[Collected data]
══════
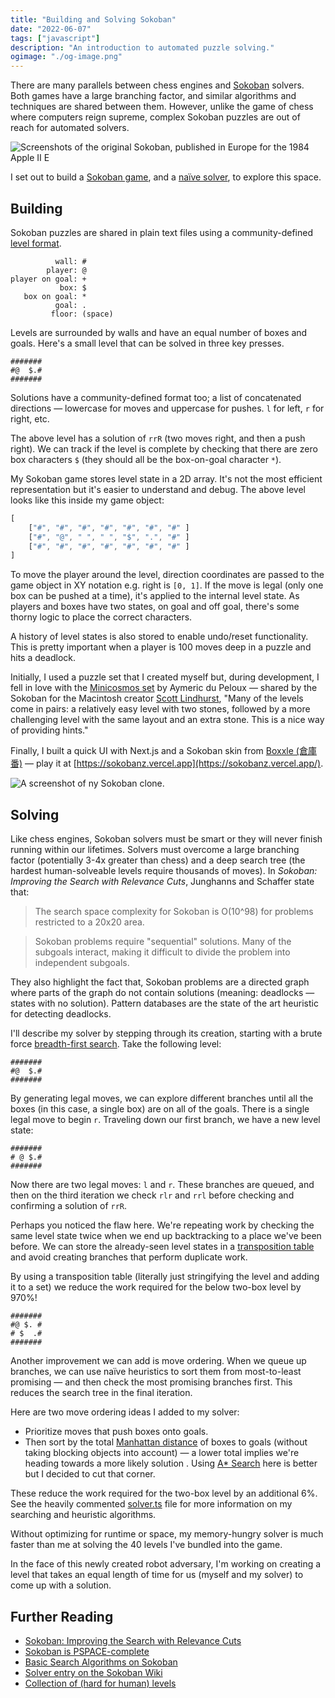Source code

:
```yaml
---
title: "Building and Solving Sokoban"
date: "2022-06-07"
tags: ["javascript"]
description: "An introduction to automated puzzle solving."
ogimage: "./og-image.png"
---
```


There are many parallels between chess engines and [Sokoban](https://en.wikipedia.org/wiki/Sokoban) solvers. Both games have a large branching factor, and similar algorithms and techniques are shared between them. However, unlike the game of chess where computers reign supreme, complex Sokoban puzzles are out of reach for automated solvers.

![Screenshots of the original Sokoban, published in Europe for the 1984 Apple II E](screenshots.png)

I set out to build a [Sokoban game](https://github.com/healeycodes/sokoban), and a [naïve solver](https://github.com/healeycodes/sokoban/blob/main/game/solver.ts), to explore this space.

## Building

Sokoban puzzles are shared in plain text files using a community-defined [level format](http://www.sokobano.de/wiki/index.php?title=Level_format).

```text
          wall: #
        player: @
player on goal: +
           box: $
   box on goal: *
          goal: .
         floor: (space)
```

Levels are surrounded by walls and have an equal number of boxes and goals. Here's a small level that can be solved in three key presses.

```text
#######
#@  $.#
#######
```

Solutions have a community-defined format too; a list of concatenated directions — lowercase for moves and uppercase for pushes. `l` for left, `r` for right, etc.

The above level has a solution of `rrR` (two moves right, and then a push right). We can track if the level is complete by checking that there are zero box characters `$` (they should all be the box-on-goal character `*`).

My Sokoban game stores level state in a 2D array. It's not the most efficient representation but it's easier to understand and debug. The above level looks like this inside my game object:

```typescript
[
	["#", "#", "#", "#", "#", "#", "#" ]
	["#", "@", " ", " ", "$", ".", "#" ]
	["#", "#", "#", "#", "#", "#", "#" ]
]
```

To move the player around the level, direction coordinates are passed to the game object in XY notation e.g. right is `[0, 1]`. If the move is legal (only one box can be pushed at a time), it's applied to the internal level state. As players and boxes have two states, on goal and off goal, there's some thorny logic to place the correct characters.

A history of level states is also stored to enable undo/reset functionality. This is pretty important when a player is 100 moves deep in a puzzle and hits a deadlock.

Initially, I used a puzzle set that I created myself but, during development, I fell in love with the [Minicosmos set](http://sneezingtiger.com/sokoban/levels/minicosmosText.html) by Aymeric du Peloux — shared by the Sokoban for the Macintosh creator [Scott Lindhurst](http://sneezingtiger.com/sokoban/index.html), "Many of the levels come in pairs: a relatively easy level with two stones, followed by a more challenging level with the same layout and an extra stone. This is a nice way of providing hints."

Finally, I built a quick UI with Next.js and a Sokoban skin from [Boxxle (倉庫番)](https://en.wikipedia.org/wiki/Boxxle) — play it at [https://sokobanz.vercel.app](https://sokobanz.vercel.app/).

![A screenshot of ny Sokoban clone.](preview.png)

## Solving

Like chess engines, Sokoban solvers must be smart or they will never finish running within our lifetimes. Solvers must overcome a large branching factor (potentially 3-4x greater than chess) and a deep search tree (the hardest human-solveable levels require thousands of moves). In *Sokoban: Improving the Search with Relevance Cuts*, Junghanns and Schaffer state that:

> The search space complexity for Sokoban is O(10^98) for problems restricted to a 20x20 area.

> Sokoban problems require "sequential" solutions. Many of the subgoals interact, making it difficult to divide the problem into independent subgoals.

They also highlight the fact that, Sokoban problems are a directed graph where parts of the graph do not contain solutions (meaning: deadlocks — states with no solution). Pattern databases are the state of the art heuristic for detecting deadlocks.

I'll describe my solver by stepping through its creation, starting with a brute force [breadth-first search](https://en.wikipedia.org/wiki/Breadth-first_search). Take the following level:

```text
#######
#@  $.#
#######
```

By generating legal moves, we can explore different branches until all the boxes (in this case, a single box) are on all of the goals. There is a single legal move to begin `r`. Traveling down our first branch, we have a new level state:

```text
#######
# @ $.#
#######
```

Now there are two legal moves: `l` and `r`. These branches are queued, and then on the third iteration we check `rlr` and `rrl` before checking and confirming a solution of `rrR`.

Perhaps you noticed the flaw here. We're repeating work by checking the same level state twice when we end up backtracking to a place we've been before. We can store the already-seen level states in a [transposition table](https://en.wikipedia.org/wiki/Transposition_table) and avoid creating branches that perform duplicate work.

By using a transposition table (literally just stringifying the level and adding it to a set) we reduce the work required for the below two-box level by 970%!

```text
#######
#@ $. #
# $  .#
#######
```

Another improvement we can add is move ordering. When we queue up branches, we can use naïve heuristics to sort them from most-to-least promising — and then check the most promising branches first. This reduces the search tree in the final iteration.

Here are two move ordering ideas I added to my solver:

- Prioritize moves that push boxes onto goals.
- Then sort by the total [Manhattan distance](https://en.wikipedia.org/wiki/Taxicab_geometry) of boxes to goals (without taking blocking objects into account) — a lower total implies we're heading towards a more likely solution . Using [A* Search](https://en.wikipedia.org/wiki/A*_search_algorithm) here is better but I decided to cut that corner.

These reduce the work required for the two-box level by an additional 6%. See the heavily commented [solver.ts](https://github.com/healeycodes/sokoban/blob/main/game/solver.ts) file for more information on my searching and heuristic algorithms.

Without optimizing for runtime or space, my memory-hungry solver is much faster than me at solving the 40 levels I've bundled into the game.

In the face of this newly created robot adversary, I'm working on creating a level that takes an equal length of time for us (myself and my solver) to come up with a solution.

## Further Reading

- [Sokoban: Improving the Search with Relevance Cuts](https://webdocs.cs.ualberta.ca/~jonathan/publications/ai_publications/tcs.pdf)
- [Sokoban is PSPACE-complete](http://cl-informatik.uibk.ac.at/teaching/ss07/alth/material/culberson97sokoban.pdf)
- [Basic Search Algorithms on Sokoban](https://timallanwheeler.com/blog/2022/01/19/basic-search-algorithms-on-sokoban/)
- [Solver entry on the Sokoban Wiki](http://sokobano.de/wiki/index.php?title=Solver)
- [Collection of (hard for human) levels](http://www.game-sokoban.com/index.php?mode=hard_levels)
══════
GOAL OF THE EXERCISE:
State how many lines of the records above contain "automated", with no words besides the number.

PROBLEM SOLUTION:
2